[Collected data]
++++++

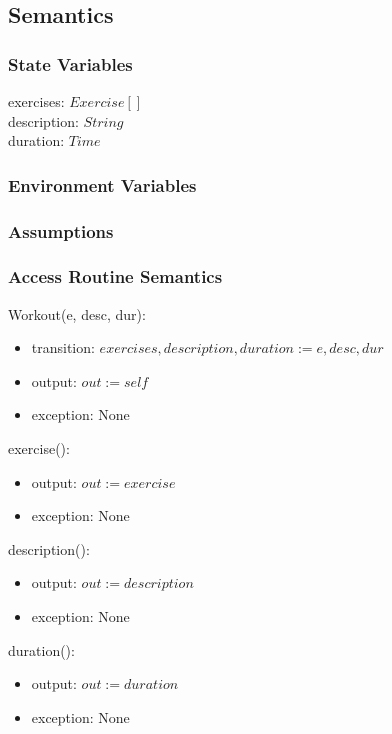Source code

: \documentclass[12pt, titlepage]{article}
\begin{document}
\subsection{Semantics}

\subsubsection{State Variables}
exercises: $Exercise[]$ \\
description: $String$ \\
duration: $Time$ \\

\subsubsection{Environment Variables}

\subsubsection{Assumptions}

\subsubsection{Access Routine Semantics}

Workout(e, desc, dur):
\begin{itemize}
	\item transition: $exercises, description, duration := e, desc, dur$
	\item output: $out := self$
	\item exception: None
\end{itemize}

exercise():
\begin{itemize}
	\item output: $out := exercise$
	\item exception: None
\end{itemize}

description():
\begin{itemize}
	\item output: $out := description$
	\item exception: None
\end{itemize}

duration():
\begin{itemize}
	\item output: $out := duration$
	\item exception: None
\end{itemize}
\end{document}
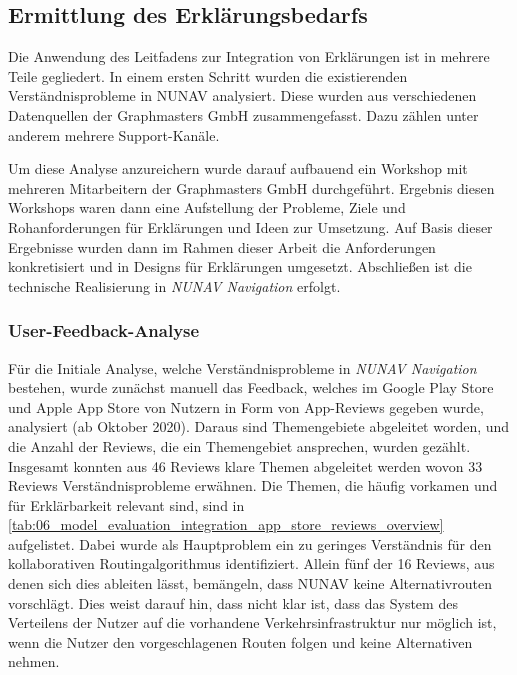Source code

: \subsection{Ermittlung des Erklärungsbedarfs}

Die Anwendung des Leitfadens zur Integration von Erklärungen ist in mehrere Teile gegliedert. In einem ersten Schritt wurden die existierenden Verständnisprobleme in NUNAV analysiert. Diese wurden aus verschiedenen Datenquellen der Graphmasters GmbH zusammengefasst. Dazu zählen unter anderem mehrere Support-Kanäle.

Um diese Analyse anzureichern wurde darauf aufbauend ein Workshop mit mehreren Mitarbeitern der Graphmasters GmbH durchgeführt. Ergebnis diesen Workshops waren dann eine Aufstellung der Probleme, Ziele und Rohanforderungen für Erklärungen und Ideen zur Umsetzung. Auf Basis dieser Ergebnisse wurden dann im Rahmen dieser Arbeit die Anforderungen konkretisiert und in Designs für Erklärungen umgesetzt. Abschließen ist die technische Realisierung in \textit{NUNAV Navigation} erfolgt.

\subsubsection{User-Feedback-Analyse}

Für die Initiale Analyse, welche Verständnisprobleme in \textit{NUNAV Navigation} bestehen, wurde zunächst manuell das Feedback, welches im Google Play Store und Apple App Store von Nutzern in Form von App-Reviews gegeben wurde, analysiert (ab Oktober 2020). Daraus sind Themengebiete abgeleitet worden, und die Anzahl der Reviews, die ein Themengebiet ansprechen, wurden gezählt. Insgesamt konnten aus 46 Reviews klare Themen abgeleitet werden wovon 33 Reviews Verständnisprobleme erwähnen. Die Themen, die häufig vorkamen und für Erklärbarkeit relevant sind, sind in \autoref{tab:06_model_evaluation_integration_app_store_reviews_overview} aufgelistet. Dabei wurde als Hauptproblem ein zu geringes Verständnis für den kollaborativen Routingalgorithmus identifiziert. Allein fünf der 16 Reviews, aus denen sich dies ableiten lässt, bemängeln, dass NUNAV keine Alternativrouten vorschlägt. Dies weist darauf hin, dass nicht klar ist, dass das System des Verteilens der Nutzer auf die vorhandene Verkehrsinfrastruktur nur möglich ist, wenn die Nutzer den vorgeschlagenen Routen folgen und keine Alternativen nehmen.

++++++

Your objective
Set down all of the entries precisely and keep the pictures out of the copy.

The completed task
Source code

: \documentclass[12pt, titlepage]{article}
\begin{document}
\subsection{Semantics}

\subsubsection{State Variables}
exercises: $Exercise[]$ \\
description: $String$ \\
duration: $Time$ \\

\subsubsection{Environment Variables}

\subsubsection{Assumptions}

\subsubsection{Access Routine Semantics}

Workout(e, desc, dur):
\begin{itemize}
	\item transition: $exercises, description, duration := e, desc, dur$
	\item output: $out := self$
	\item exception: None
\end{itemize}

exercise():
\begin{itemize}
	\item output: $out := exercise$
	\item exception: None
\end{itemize}

description():
\begin{itemize}
	\item output: $out := description$
	\item exception: None
\end{itemize}

duration():
\begin{itemize}
	\item output: $out := duration$
	\item exception: None
\end{itemize}
\end{document}
Source code

: \subsection{Ermittlung des Erklärungsbedarfs}

Die Anwendung des Leitfadens zur Integration von Erklärungen ist in mehrere Teile gegliedert. In einem ersten Schritt wurden die existierenden Verständnisprobleme in NUNAV analysiert. Diese wurden aus verschiedenen Datenquellen der Graphmasters GmbH zusammengefasst. Dazu zählen unter anderem mehrere Support-Kanäle.

Um diese Analyse anzureichern wurde darauf aufbauend ein Workshop mit mehreren Mitarbeitern der Graphmasters GmbH durchgeführt. Ergebnis diesen Workshops waren dann eine Aufstellung der Probleme, Ziele und Rohanforderungen für Erklärungen und Ideen zur Umsetzung. Auf Basis dieser Ergebnisse wurden dann im Rahmen dieser Arbeit die Anforderungen konkretisiert und in Designs für Erklärungen umgesetzt. Abschließen ist die technische Realisierung in \textit{NUNAV Navigation} erfolgt.

\subsubsection{User-Feedback-Analyse}

Für die Initiale Analyse, welche Verständnisprobleme in \textit{NUNAV Navigation} bestehen, wurde zunächst manuell das Feedback, welches im Google Play Store und Apple App Store von Nutzern in Form von App-Reviews gegeben wurde, analysiert (ab Oktober 2020). Daraus sind Themengebiete abgeleitet worden, und die Anzahl der Reviews, die ein Themengebiet ansprechen, wurden gezählt. Insgesamt konnten aus 46 Reviews klare Themen abgeleitet werden wovon 33 Reviews Verständnisprobleme erwähnen. Die Themen, die häufig vorkamen und für Erklärbarkeit relevant sind, sind in \autoref{tab:06_model_evaluation_integration_app_store_reviews_overview} aufgelistet. Dabei wurde als Hauptproblem ein zu geringes Verständnis für den kollaborativen Routingalgorithmus identifiziert. Allein fünf der 16 Reviews, aus denen sich dies ableiten lässt, bemängeln, dass NUNAV keine Alternativrouten vorschlägt. Dies weist darauf hin, dass nicht klar ist, dass das System des Verteilens der Nutzer auf die vorhandene Verkehrsinfrastruktur nur möglich ist, wenn die Nutzer den vorgeschlagenen Routen folgen und keine Alternativen nehmen.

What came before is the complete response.